Azure Synapse Analytics provides a rich monitoring experience within the Azure portal to surface insights regarding your data warehouse workload. The Azure portal is the recommended tool when monitoring your data warehouse as it provides configurable retention periods, alerts, recommendations, and customizable charts and dashboards for metrics and logs. The portal also enables you to integrate with other Azure monitoring services such as Azure Monitor (logs) with Log analytics to provide a holistic monitoring experience for not only your data warehouse but also your entire Azure analytics platform for an integrated monitoring experience.
You can monitor active SQL requests using the SQL requests area of the Monitor Hub. This includes details like the pool, submitter, duration, queued duration, workload group assigned, importance, and the request content.
Pipeline runs can be monitored using the Monitor Hub and selecting Pipeline runs. Here you can filter pipeline runs and drill in to view the activity runs associated with the pipeline run and monitor the running of in-progress pipelines.
The execution of Spark applications representing the execution of notebooks and jobs can be monitored within the Monitor Hub, selecting Spark applications. Selecting a Spark application to view its progress and to launch the Spark UI to examine a running Spark job and stage details, or the Spark history server to examine a completed application.
Start the SQL Pool in your lab environment.
-
Open the Synapse Studio workspace and navigate to the Manage hub.
-
From the center menu, select SQL pools from beneath the Analytics pools heading. Locate
SQLPool01
, and select the Resume button.
Running mixed workloads can pose resource challenges on busy systems. Solution Architects seek ways to separate classic data warehousing activities (such as loading, transforming, and querying data) to ensure that enough resources exist to hit SLAs.
Synapse SQL pool workload management in Azure Synapse consists of three high-level concepts: Workload Classification, Workload Importance and Workload Isolation. These capabilities give you more control over how your workload utilizes system resources.
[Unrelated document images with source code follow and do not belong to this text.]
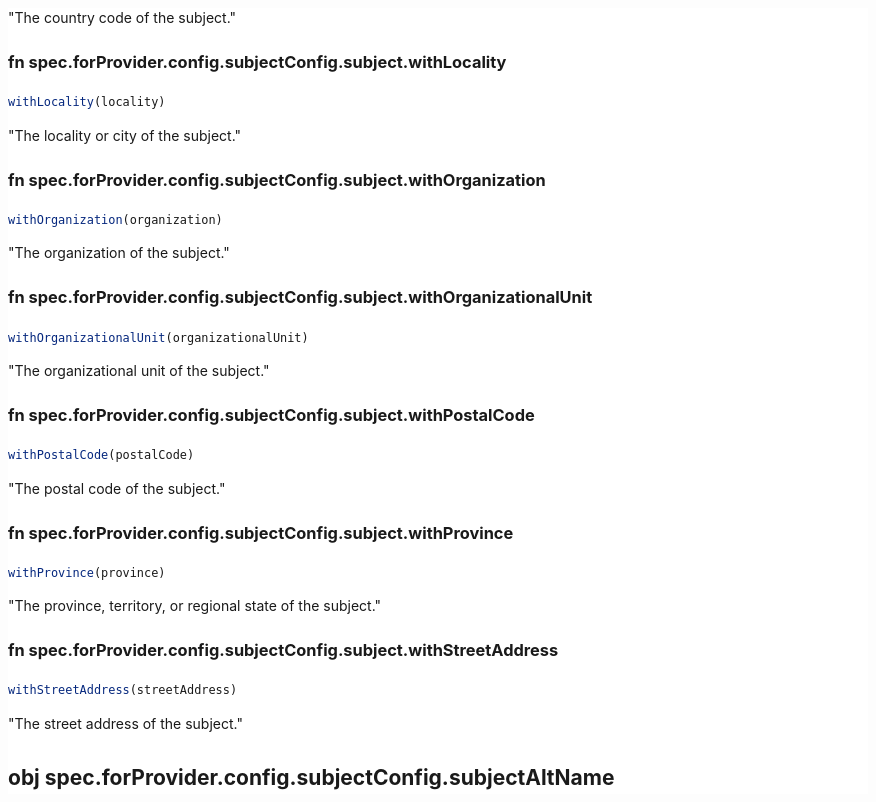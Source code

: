 "The country code of the subject."

### fn spec.forProvider.config.subjectConfig.subject.withLocality

```ts
withLocality(locality)
```

"The locality or city of the subject."

### fn spec.forProvider.config.subjectConfig.subject.withOrganization

```ts
withOrganization(organization)
```

"The organization of the subject."

### fn spec.forProvider.config.subjectConfig.subject.withOrganizationalUnit

```ts
withOrganizationalUnit(organizationalUnit)
```

"The organizational unit of the subject."

### fn spec.forProvider.config.subjectConfig.subject.withPostalCode

```ts
withPostalCode(postalCode)
```

"The postal code of the subject."

### fn spec.forProvider.config.subjectConfig.subject.withProvince

```ts
withProvince(province)
```

"The province, territory, or regional state of the subject."

### fn spec.forProvider.config.subjectConfig.subject.withStreetAddress

```ts
withStreetAddress(streetAddress)
```

"The street address of the subject."

## obj spec.forProvider.config.subjectConfig.subjectAltName
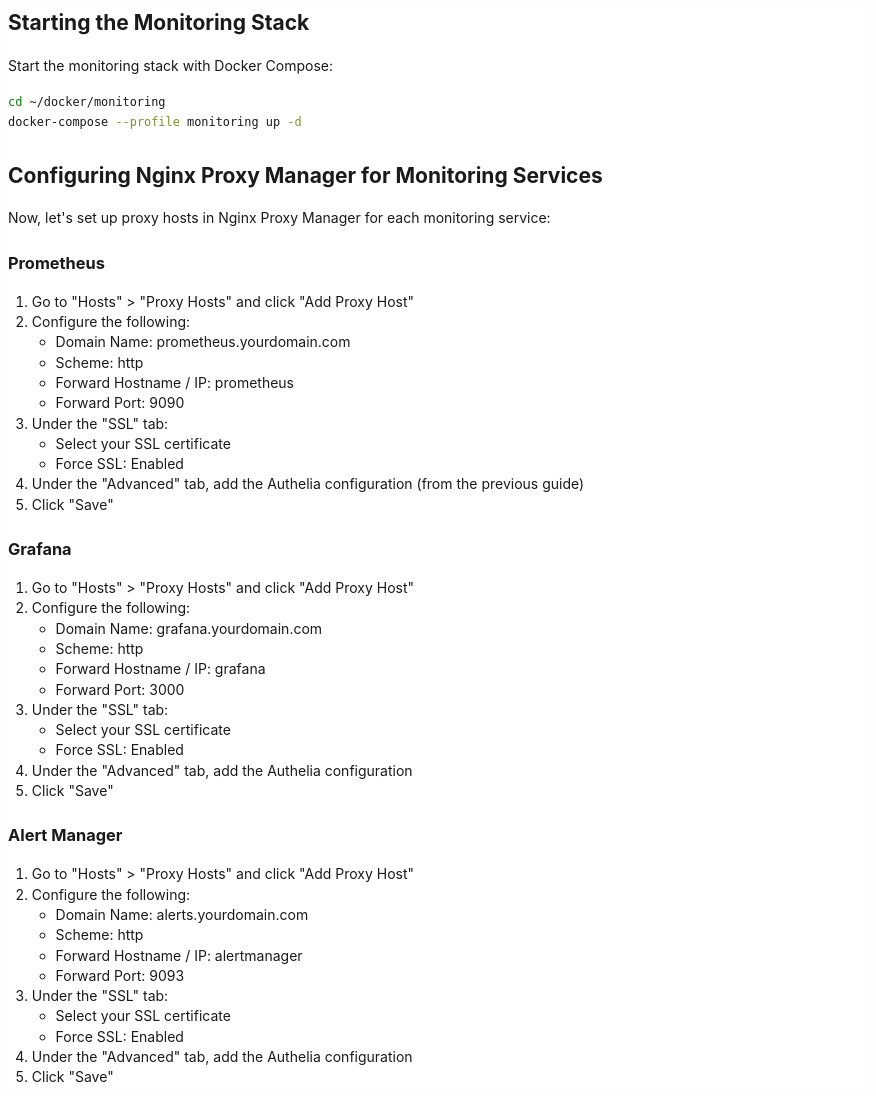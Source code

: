 ## Starting the Monitoring Stack

Start the monitoring stack with Docker Compose:

```bash
cd ~/docker/monitoring
docker-compose --profile monitoring up -d
```

## Configuring Nginx Proxy Manager for Monitoring Services

Now, let's set up proxy hosts in Nginx Proxy Manager for each monitoring service:

### Prometheus

1. Go to "Hosts" > "Proxy Hosts" and click "Add Proxy Host"
2. Configure the following:
   - Domain Name: prometheus.yourdomain.com
   - Scheme: http
   - Forward Hostname / IP: prometheus
   - Forward Port: 9090
3. Under the "SSL" tab:
   - Select your SSL certificate
   - Force SSL: Enabled
4. Under the "Advanced" tab, add the Authelia configuration (from the previous guide)
5. Click "Save"

### Grafana

1. Go to "Hosts" > "Proxy Hosts" and click "Add Proxy Host"
2. Configure the following:
   - Domain Name: grafana.yourdomain.com
   - Scheme: http
   - Forward Hostname / IP: grafana
   - Forward Port: 3000
3. Under the "SSL" tab:
   - Select your SSL certificate
   - Force SSL: Enabled
4. Under the "Advanced" tab, add the Authelia configuration
5. Click "Save"

### Alert Manager

1. Go to "Hosts" > "Proxy Hosts" and click "Add Proxy Host"
2. Configure the following:
   - Domain Name: alerts.yourdomain.com
   - Scheme: http
   - Forward Hostname / IP: alertmanager
   - Forward Port: 9093
3. Under the "SSL" tab:
   - Select your SSL certificate
   - Force SSL: Enabled
4. Under the "Advanced" tab, add the Authelia configuration
5. Click "Save"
Workload importance influences the order in which a request gets access to resources. On a busy system, a request with higher importance has first access to resources. Importance can also ensure ordered access to locks.
Workload isolation reserves resources for a workload group. Resources reserved in a workload group are held exclusively for that workload group to ensure execution. Workload groups also allow you to define the amount of resources that are assigned per request, much like resource classes do. Workload groups give you the ability to reserve or cap the amount of resources a set of requests can consume. Finally, workload groups are a mechanism to apply rules, such as query timeout, to requests.
Often in a data warehouse scenario you have users who need their queries to run quickly. The user could be executives of the company who need to run reports or the user could be an analyst running an adhoc query.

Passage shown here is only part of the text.